Since February 2019 Clifford Chance has been investigating clients, transactions and other operations conducted from 2017 through March 2019, as well as the bank's anti-money laundering measures on behalf of the Board of Swedbank. They uncovered 586 suspicious, of which 95% were conducted in 2015 and 2016. Swedbank is ready to fully cooperate fully with the OFAC, and the bank's plan to combat money laundering and other financial crimes included 152 initiatives at the end of January.

As reported at the end of last year, investigations by Swedish Television (SVT) questioned the extent to which the Swedish banks Swedbank and SEB may have been used to launder large amounts of mainly Russian cash and circumvent international sanctions. The report centered on the Estonian operations of SEB and Swedbank, but could have knock-on effects on their other Baltic operations in Latvia, particularly in the context of suspicions of evading U.S. sanctions.
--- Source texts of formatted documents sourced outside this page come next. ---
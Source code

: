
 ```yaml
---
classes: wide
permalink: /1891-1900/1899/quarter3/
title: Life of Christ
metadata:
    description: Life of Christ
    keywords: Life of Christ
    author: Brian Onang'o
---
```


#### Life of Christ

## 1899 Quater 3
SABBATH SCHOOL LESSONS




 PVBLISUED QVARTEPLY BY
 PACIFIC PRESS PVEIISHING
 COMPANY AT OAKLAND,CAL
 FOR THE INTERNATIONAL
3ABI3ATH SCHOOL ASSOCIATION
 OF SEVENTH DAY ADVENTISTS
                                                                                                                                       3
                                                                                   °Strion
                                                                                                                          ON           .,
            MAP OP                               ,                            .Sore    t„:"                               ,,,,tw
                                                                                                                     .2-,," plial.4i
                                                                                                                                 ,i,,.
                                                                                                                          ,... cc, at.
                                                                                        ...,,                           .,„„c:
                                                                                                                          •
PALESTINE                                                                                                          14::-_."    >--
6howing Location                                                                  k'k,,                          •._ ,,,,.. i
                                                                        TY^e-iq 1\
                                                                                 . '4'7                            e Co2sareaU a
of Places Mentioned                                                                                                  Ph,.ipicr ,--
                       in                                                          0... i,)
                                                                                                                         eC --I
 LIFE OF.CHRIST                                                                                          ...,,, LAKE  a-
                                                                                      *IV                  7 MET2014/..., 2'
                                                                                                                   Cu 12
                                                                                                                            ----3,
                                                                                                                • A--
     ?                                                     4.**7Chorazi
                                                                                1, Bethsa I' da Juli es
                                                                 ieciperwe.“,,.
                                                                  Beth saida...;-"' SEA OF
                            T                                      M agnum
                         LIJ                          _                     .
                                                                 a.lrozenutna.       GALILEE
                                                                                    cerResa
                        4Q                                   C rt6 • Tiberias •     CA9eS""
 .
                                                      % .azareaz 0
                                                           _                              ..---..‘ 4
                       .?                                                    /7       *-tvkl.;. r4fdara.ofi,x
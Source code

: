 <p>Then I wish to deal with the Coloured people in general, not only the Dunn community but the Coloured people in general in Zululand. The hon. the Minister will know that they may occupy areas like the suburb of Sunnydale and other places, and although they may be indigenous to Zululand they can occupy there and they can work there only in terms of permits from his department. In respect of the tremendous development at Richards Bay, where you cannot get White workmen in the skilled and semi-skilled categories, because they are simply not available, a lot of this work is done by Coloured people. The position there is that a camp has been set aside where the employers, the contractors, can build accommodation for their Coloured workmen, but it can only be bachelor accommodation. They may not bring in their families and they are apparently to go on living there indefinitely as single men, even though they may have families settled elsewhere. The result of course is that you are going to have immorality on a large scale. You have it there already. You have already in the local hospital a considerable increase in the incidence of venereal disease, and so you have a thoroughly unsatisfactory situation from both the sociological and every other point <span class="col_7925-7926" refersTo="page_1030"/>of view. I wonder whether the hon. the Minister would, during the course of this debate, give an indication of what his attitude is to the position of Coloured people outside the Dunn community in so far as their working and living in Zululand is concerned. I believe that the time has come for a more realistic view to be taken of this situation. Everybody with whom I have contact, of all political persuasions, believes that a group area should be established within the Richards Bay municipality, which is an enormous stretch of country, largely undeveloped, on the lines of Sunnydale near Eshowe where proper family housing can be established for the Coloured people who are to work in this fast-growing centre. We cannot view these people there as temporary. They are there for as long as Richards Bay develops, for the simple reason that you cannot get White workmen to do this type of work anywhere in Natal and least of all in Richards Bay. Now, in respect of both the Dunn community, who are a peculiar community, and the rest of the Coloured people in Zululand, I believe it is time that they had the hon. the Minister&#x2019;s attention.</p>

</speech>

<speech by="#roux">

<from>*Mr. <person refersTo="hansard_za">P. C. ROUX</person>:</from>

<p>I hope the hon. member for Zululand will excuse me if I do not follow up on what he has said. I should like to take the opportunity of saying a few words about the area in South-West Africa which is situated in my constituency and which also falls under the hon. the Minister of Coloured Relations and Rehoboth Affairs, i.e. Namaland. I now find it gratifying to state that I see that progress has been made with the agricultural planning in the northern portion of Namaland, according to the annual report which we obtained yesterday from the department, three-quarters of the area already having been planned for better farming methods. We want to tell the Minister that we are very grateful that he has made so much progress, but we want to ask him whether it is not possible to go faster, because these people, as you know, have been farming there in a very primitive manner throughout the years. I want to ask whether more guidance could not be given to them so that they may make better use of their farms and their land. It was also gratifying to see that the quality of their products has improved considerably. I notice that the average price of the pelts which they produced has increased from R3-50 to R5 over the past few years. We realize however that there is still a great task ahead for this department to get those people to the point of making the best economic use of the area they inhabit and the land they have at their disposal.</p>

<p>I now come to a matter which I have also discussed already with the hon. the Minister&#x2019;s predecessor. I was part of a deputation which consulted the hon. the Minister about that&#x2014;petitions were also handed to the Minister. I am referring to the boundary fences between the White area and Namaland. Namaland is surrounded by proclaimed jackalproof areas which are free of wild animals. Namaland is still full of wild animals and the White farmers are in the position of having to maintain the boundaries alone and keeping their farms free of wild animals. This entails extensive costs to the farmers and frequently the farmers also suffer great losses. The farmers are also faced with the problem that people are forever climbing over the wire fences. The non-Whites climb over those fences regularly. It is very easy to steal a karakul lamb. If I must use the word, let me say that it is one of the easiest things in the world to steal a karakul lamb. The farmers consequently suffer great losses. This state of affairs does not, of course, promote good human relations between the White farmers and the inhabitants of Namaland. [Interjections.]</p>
Previously Swedish Television (SVT) revealed how the business network of Iskander Makhmudov funneled hundreds of millions of dollars to tax havens through over 200 companies via Swedbank. 

As widely reported, until a few years ago the Scandinavian and Nordic banks operating in the Baltic states maintained a reputation for propriety while other local boutique banks gained a reputation for handling the accounts of oligarchs and criminals for money-laundering purposes.

Yet subsequent revelations about banks including Danske, Nordea and now the two largest Scandinavian banks operating in the Baltic, suggest the differences between the two groups of banks may not have been as great as was assumed.